Remix.run Logo
Alifatisk 14 hours ago

I like the new design, however, I strongly believe the website could've been optimized further and used much less JS. Opening the website with JS turned off makes the code examples not load and the front page freezes as "0%" loading.

What does it do exactly? It just fetches[1] to another part of site and retrieves static text[2] to be displayed. This part could've been kept as part of the html, no need for this artificial loading. It's not a webapp, it's a website.

1. https://www.ruby-lang.org/javascripts/try-ruby-examples.js

2. https://www.ruby-lang.org/en/examples/i_love_ruby

In this day and age, it is possible to have an appealing, responsive, lightweight website with no JS (maybe except for darkmode toggle).

lelandfe 13 hours ago | parent | next [-]

> used much less JS

The homepage loads 9.7kB of JS. Navigating to every single link in the main nav results in no additional JS being loaded.

The site is fine.

spiralganglion 10 hours ago | parent | next [-]

This page doesn't need JS. It doesn't need a loading indicator for said JS. It could just be html and css, otherwise unchanged.

satvikpendem 9 hours ago | parent | next [-]

Sometimes people want things we don't need. It doesn't need Javascript but it allows certain nice to have features, like instantaneous page loads.

Alifatisk 9 hours ago | parent [-]

> it allows certain nice to have features, like instantaneous page loads

Right, but I do not think this is the case here

10 hours ago | parent | prev [-]
[deleted]
self_awareness 5 hours ago | parent | prev [-]

Home pages: Ruby 4.3mb, Python 1.3mb, java.com 2.1mb, raku.org 360kb, typescript 2.1mb

lelandfe 4 hours ago | parent [-]

Yeah but them's highway miles.
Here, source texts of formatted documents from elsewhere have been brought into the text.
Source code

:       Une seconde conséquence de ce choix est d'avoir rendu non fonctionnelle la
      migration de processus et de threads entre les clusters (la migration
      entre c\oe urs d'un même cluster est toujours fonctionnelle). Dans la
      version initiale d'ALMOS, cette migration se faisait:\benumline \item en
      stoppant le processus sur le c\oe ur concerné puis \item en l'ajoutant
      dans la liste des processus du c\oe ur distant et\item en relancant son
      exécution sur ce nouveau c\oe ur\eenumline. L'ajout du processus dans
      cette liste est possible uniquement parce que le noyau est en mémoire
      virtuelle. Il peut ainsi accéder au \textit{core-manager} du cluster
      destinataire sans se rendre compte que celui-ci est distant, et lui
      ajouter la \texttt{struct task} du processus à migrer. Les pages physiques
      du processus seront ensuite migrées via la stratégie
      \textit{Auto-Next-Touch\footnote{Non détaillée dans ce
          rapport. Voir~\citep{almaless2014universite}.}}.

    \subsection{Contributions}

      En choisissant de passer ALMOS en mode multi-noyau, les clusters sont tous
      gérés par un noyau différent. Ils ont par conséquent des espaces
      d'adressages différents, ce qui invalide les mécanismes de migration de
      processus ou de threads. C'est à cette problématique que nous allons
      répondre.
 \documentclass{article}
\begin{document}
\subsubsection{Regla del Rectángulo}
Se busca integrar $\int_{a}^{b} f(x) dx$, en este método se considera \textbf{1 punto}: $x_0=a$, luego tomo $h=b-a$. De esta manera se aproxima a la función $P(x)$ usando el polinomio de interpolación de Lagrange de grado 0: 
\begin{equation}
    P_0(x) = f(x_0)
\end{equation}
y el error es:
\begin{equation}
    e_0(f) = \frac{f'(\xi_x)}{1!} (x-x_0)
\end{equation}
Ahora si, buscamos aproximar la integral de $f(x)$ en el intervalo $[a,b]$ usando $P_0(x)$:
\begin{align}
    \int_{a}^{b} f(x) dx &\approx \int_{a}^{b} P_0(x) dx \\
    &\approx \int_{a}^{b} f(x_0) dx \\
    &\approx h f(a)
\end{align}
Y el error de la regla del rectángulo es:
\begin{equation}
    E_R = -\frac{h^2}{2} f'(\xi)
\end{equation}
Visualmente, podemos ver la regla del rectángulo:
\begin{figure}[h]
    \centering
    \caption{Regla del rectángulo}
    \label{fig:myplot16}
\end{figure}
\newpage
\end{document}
I have much less care about a site loading images than the stuff that makes the mobile nav work. Images are pretty!

For instance, here's Python's 144kB JS-powered homepage mid-load: https://imgur.com/a/OvYVAMS

And theirs doesn't even have any pretty images! That said, Ruby really ought to give those images a compress.

satvikpendem 11 hours ago | parent | prev | next [-]

I like instantaneous page loads after the initial first page load, which is what the JS does here. Hard to do so without it.

bmacho 9 hours ago | parent | next [-]

I don't think that JS does any preloading. When I open the front page and I click somewhere it loads normally for me, and it downloads the whole page content, after my click (desktop, Firefox).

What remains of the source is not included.